BRIEF: Keep the images out while you retype all of the data exactly.

TASK MATERIAL:
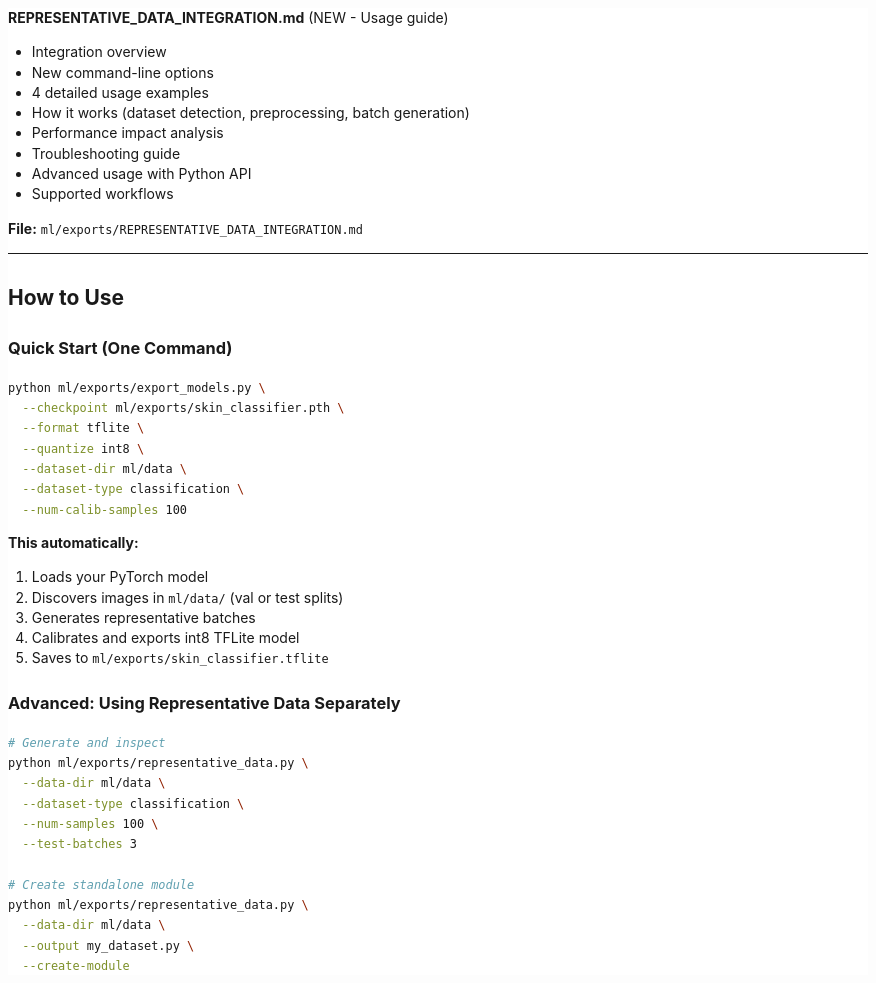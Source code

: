 **REPRESENTATIVE_DATA_INTEGRATION.md** (NEW - Usage guide)

- Integration overview
- New command-line options
- 4 detailed usage examples
- How it works (dataset detection, preprocessing, batch generation)
- Performance impact analysis
- Troubleshooting guide
- Advanced usage with Python API
- Supported workflows

**File:** `ml/exports/REPRESENTATIVE_DATA_INTEGRATION.md`

---

## How to Use

### Quick Start (One Command)

```bash
python ml/exports/export_models.py \
  --checkpoint ml/exports/skin_classifier.pth \
  --format tflite \
  --quantize int8 \
  --dataset-dir ml/data \
  --dataset-type classification \
  --num-calib-samples 100
```

**This automatically:**

1. Loads your PyTorch model
2. Discovers images in `ml/data/` (val or test splits)
3. Generates representative batches
4. Calibrates and exports int8 TFLite model
5. Saves to `ml/exports/skin_classifier.tflite`

### Advanced: Using Representative Data Separately

```bash
# Generate and inspect
python ml/exports/representative_data.py \
  --data-dir ml/data \
  --dataset-type classification \
  --num-samples 100 \
  --test-batches 3

# Create standalone module
python ml/exports/representative_data.py \
  --data-dir ml/data \
  --output my_dataset.py \
  --create-module
```
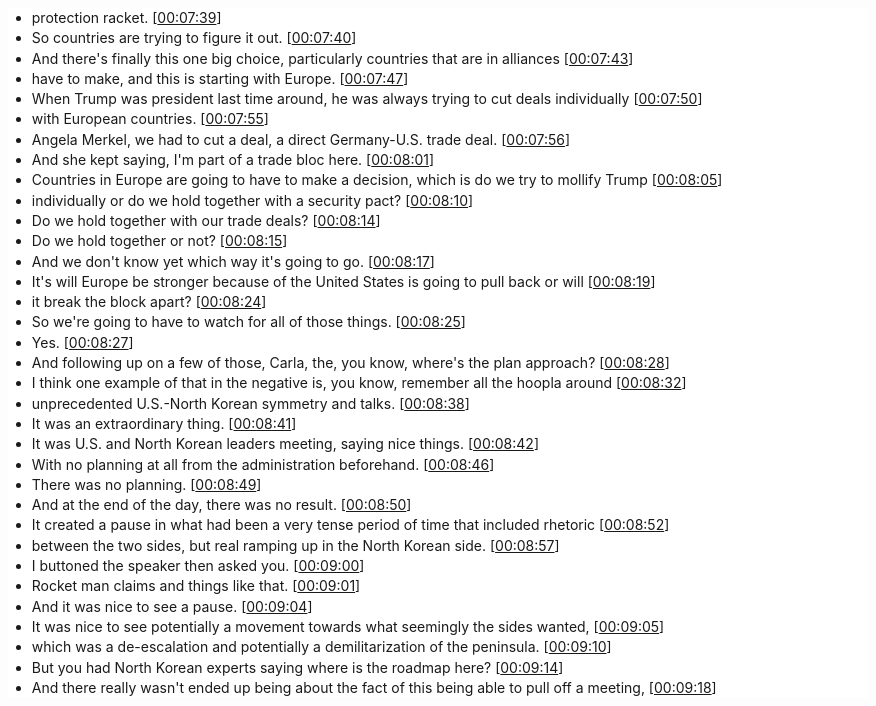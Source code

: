 *  protection racket. [[00:07:39](https://www.youtube.com/watch?v=6ArRya0kIcU&t=459.28000000000003s)]
*  So countries are trying to figure it out. [[00:07:40](https://www.youtube.com/watch?v=6ArRya0kIcU&t=460.8s)]
*  And there's finally this one big choice, particularly countries that are in alliances [[00:07:43](https://www.youtube.com/watch?v=6ArRya0kIcU&t=463.12s)]
*  have to make, and this is starting with Europe. [[00:07:47](https://www.youtube.com/watch?v=6ArRya0kIcU&t=467.36s)]
*  When Trump was president last time around, he was always trying to cut deals individually [[00:07:50](https://www.youtube.com/watch?v=6ArRya0kIcU&t=470.08000000000004s)]
*  with European countries. [[00:07:55](https://www.youtube.com/watch?v=6ArRya0kIcU&t=475.04s)]
*  Angela Merkel, we had to cut a deal, a direct Germany-U.S. trade deal. [[00:07:56](https://www.youtube.com/watch?v=6ArRya0kIcU&t=476.88000000000005s)]
*  And she kept saying, I'm part of a trade bloc here. [[00:08:01](https://www.youtube.com/watch?v=6ArRya0kIcU&t=481.92s)]
*  Countries in Europe are going to have to make a decision, which is do we try to mollify Trump [[00:08:05](https://www.youtube.com/watch?v=6ArRya0kIcU&t=485.12s)]
*  individually or do we hold together with a security pact? [[00:08:10](https://www.youtube.com/watch?v=6ArRya0kIcU&t=490.64000000000004s)]
*  Do we hold together with our trade deals? [[00:08:14](https://www.youtube.com/watch?v=6ArRya0kIcU&t=494.08000000000004s)]
*  Do we hold together or not? [[00:08:15](https://www.youtube.com/watch?v=6ArRya0kIcU&t=495.76000000000005s)]
*  And we don't know yet which way it's going to go. [[00:08:17](https://www.youtube.com/watch?v=6ArRya0kIcU&t=497.20000000000005s)]
*  It's will Europe be stronger because of the United States is going to pull back or will [[00:08:19](https://www.youtube.com/watch?v=6ArRya0kIcU&t=499.28000000000003s)]
*  it break the block apart? [[00:08:24](https://www.youtube.com/watch?v=6ArRya0kIcU&t=504.48s)]
*  So we're going to have to watch for all of those things. [[00:08:25](https://www.youtube.com/watch?v=6ArRya0kIcU&t=505.44s)]
*  Yes. [[00:08:27](https://www.youtube.com/watch?v=6ArRya0kIcU&t=507.2s)]
*  And following up on a few of those, Carla, the, you know, where's the plan approach? [[00:08:28](https://www.youtube.com/watch?v=6ArRya0kIcU&t=508.0s)]
*  I think one example of that in the negative is, you know, remember all the hoopla around [[00:08:32](https://www.youtube.com/watch?v=6ArRya0kIcU&t=512.24s)]
*  unprecedented U.S.-North Korean symmetry and talks. [[00:08:38](https://www.youtube.com/watch?v=6ArRya0kIcU&t=518.4s)]
*  It was an extraordinary thing. [[00:08:41](https://www.youtube.com/watch?v=6ArRya0kIcU&t=521.28s)]
*  It was U.S. and North Korean leaders meeting, saying nice things. [[00:08:42](https://www.youtube.com/watch?v=6ArRya0kIcU&t=522.64s)]
*  With no planning at all from the administration beforehand. [[00:08:46](https://www.youtube.com/watch?v=6ArRya0kIcU&t=526.48s)]
*  There was no planning. [[00:08:49](https://www.youtube.com/watch?v=6ArRya0kIcU&t=529.04s)]
*  And at the end of the day, there was no result. [[00:08:50](https://www.youtube.com/watch?v=6ArRya0kIcU&t=530.0s)]
*  It created a pause in what had been a very tense period of time that included rhetoric [[00:08:52](https://www.youtube.com/watch?v=6ArRya0kIcU&t=532.1600000000001s)]
*  between the two sides, but real ramping up in the North Korean side. [[00:08:57](https://www.youtube.com/watch?v=6ArRya0kIcU&t=537.44s)]
*  I buttoned the speaker then asked you. [[00:09:00](https://www.youtube.com/watch?v=6ArRya0kIcU&t=540.32s)]
*  Rocket man claims and things like that. [[00:09:01](https://www.youtube.com/watch?v=6ArRya0kIcU&t=541.9200000000001s)]
*  And it was nice to see a pause. [[00:09:04](https://www.youtube.com/watch?v=6ArRya0kIcU&t=544.24s)]
*  It was nice to see potentially a movement towards what seemingly the sides wanted, [[00:09:05](https://www.youtube.com/watch?v=6ArRya0kIcU&t=545.6s)]
*  which was a de-escalation and potentially a demilitarization of the peninsula. [[00:09:10](https://www.youtube.com/watch?v=6ArRya0kIcU&t=550.48s)]
*  But you had North Korean experts saying where is the roadmap here? [[00:09:14](https://www.youtube.com/watch?v=6ArRya0kIcU&t=554.4000000000001s)]
*  And there really wasn't ended up being about the fact of this being able to pull off a meeting, [[00:09:18](https://www.youtube.com/watch?v=6ArRya0kIcU&t=558.32s)]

RESULT OF THIS TASK:
Source code

: **REPRESENTATIVE_DATA_INTEGRATION.md** (NEW - Usage guide)

- Integration overview
- New command-line options
- 4 detailed usage examples
- How it works (dataset detection, preprocessing, batch generation)
- Performance impact analysis
- Troubleshooting guide
- Advanced usage with Python API
- Supported workflows

**File:** `ml/exports/REPRESENTATIVE_DATA_INTEGRATION.md`

---

## How to Use

### Quick Start (One Command)

```bash
python ml/exports/export_models.py \
  --checkpoint ml/exports/skin_classifier.pth \
  --format tflite \
  --quantize int8 \
  --dataset-dir ml/data \
  --dataset-type classification \
  --num-calib-samples 100
```

**This automatically:**

1. Loads your PyTorch model
2. Discovers images in `ml/data/` (val or test splits)
3. Generates representative batches
4. Calibrates and exports int8 TFLite model
5. Saves to `ml/exports/skin_classifier.tflite`

### Advanced: Using Representative Data Separately

```bash
# Generate and inspect
python ml/exports/representative_data.py \
  --data-dir ml/data \
  --dataset-type classification \
  --num-samples 100 \
  --test-batches 3

# Create standalone module
python ml/exports/representative_data.py \
  --data-dir ml/data \
  --output my_dataset.py \
  --create-module
```
Source code

: *  protection racket. [[00:07:39](https://www.youtube.com/watch?v=6ArRya0kIcU&t=459.28000000000003s)]
*  So countries are trying to figure it out. [[00:07:40](https://www.youtube.com/watch?v=6ArRya0kIcU&t=460.8s)]
*  And there's finally this one big choice, particularly countries that are in alliances [[00:07:43](https://www.youtube.com/watch?v=6ArRya0kIcU&t=463.12s)]
*  have to make, and this is starting with Europe. [[00:07:47](https://www.youtube.com/watch?v=6ArRya0kIcU&t=467.36s)]
*  When Trump was president last time around, he was always trying to cut deals individually [[00:07:50](https://www.youtube.com/watch?v=6ArRya0kIcU&t=470.08000000000004s)]
*  with European countries. [[00:07:55](https://www.youtube.com/watch?v=6ArRya0kIcU&t=475.04s)]
*  Angela Merkel, we had to cut a deal, a direct Germany-U.S. trade deal. [[00:07:56](https://www.youtube.com/watch?v=6ArRya0kIcU&t=476.88000000000005s)]
*  And she kept saying, I'm part of a trade bloc here. [[00:08:01](https://www.youtube.com/watch?v=6ArRya0kIcU&t=481.92s)]
*  Countries in Europe are going to have to make a decision, which is do we try to mollify Trump [[00:08:05](https://www.youtube.com/watch?v=6ArRya0kIcU&t=485.12s)]
*  individually or do we hold together with a security pact? [[00:08:10](https://www.youtube.com/watch?v=6ArRya0kIcU&t=490.64000000000004s)]
*  Do we hold together with our trade deals? [[00:08:14](https://www.youtube.com/watch?v=6ArRya0kIcU&t=494.08000000000004s)]
*  Do we hold together or not? [[00:08:15](https://www.youtube.com/watch?v=6ArRya0kIcU&t=495.76000000000005s)]
*  And we don't know yet which way it's going to go. [[00:08:17](https://www.youtube.com/watch?v=6ArRya0kIcU&t=497.20000000000005s)]
*  It's will Europe be stronger because of the United States is going to pull back or will [[00:08:19](https://www.youtube.com/watch?v=6ArRya0kIcU&t=499.28000000000003s)]
*  it break the block apart? [[00:08:24](https://www.youtube.com/watch?v=6ArRya0kIcU&t=504.48s)]
*  So we're going to have to watch for all of those things. [[00:08:25](https://www.youtube.com/watch?v=6ArRya0kIcU&t=505.44s)]
*  Yes. [[00:08:27](https://www.youtube.com/watch?v=6ArRya0kIcU&t=507.2s)]
*  And following up on a few of those, Carla, the, you know, where's the plan approach? [[00:08:28](https://www.youtube.com/watch?v=6ArRya0kIcU&t=508.0s)]
*  I think one example of that in the negative is, you know, remember all the hoopla around [[00:08:32](https://www.youtube.com/watch?v=6ArRya0kIcU&t=512.24s)]
*  unprecedented U.S.-North Korean symmetry and talks. [[00:08:38](https://www.youtube.com/watch?v=6ArRya0kIcU&t=518.4s)]
*  It was an extraordinary thing. [[00:08:41](https://www.youtube.com/watch?v=6ArRya0kIcU&t=521.28s)]
*  It was U.S. and North Korean leaders meeting, saying nice things. [[00:08:42](https://www.youtube.com/watch?v=6ArRya0kIcU&t=522.64s)]
*  With no planning at all from the administration beforehand. [[00:08:46](https://www.youtube.com/watch?v=6ArRya0kIcU&t=526.48s)]
*  There was no planning. [[00:08:49](https://www.youtube.com/watch?v=6ArRya0kIcU&t=529.04s)]
*  And at the end of the day, there was no result. [[00:08:50](https://www.youtube.com/watch?v=6ArRya0kIcU&t=530.0s)]
*  It created a pause in what had been a very tense period of time that included rhetoric [[00:08:52](https://www.youtube.com/watch?v=6ArRya0kIcU&t=532.1600000000001s)]
*  between the two sides, but real ramping up in the North Korean side. [[00:08:57](https://www.youtube.com/watch?v=6ArRya0kIcU&t=537.44s)]
*  I buttoned the speaker then asked you. [[00:09:00](https://www.youtube.com/watch?v=6ArRya0kIcU&t=540.32s)]
*  Rocket man claims and things like that. [[00:09:01](https://www.youtube.com/watch?v=6ArRya0kIcU&t=541.9200000000001s)]
*  And it was nice to see a pause. [[00:09:04](https://www.youtube.com/watch?v=6ArRya0kIcU&t=544.24s)]
*  It was nice to see potentially a movement towards what seemingly the sides wanted, [[00:09:05](https://www.youtube.com/watch?v=6ArRya0kIcU&t=545.6s)]
*  which was a de-escalation and potentially a demilitarization of the peninsula. [[00:09:10](https://www.youtube.com/watch?v=6ArRya0kIcU&t=550.48s)]
*  But you had North Korean experts saying where is the roadmap here? [[00:09:14](https://www.youtube.com/watch?v=6ArRya0kIcU&t=554.4000000000001s)]
*  And there really wasn't ended up being about the fact of this being able to pull off a meeting, [[00:09:18](https://www.youtube.com/watch?v=6ArRya0kIcU&t=558.32s)]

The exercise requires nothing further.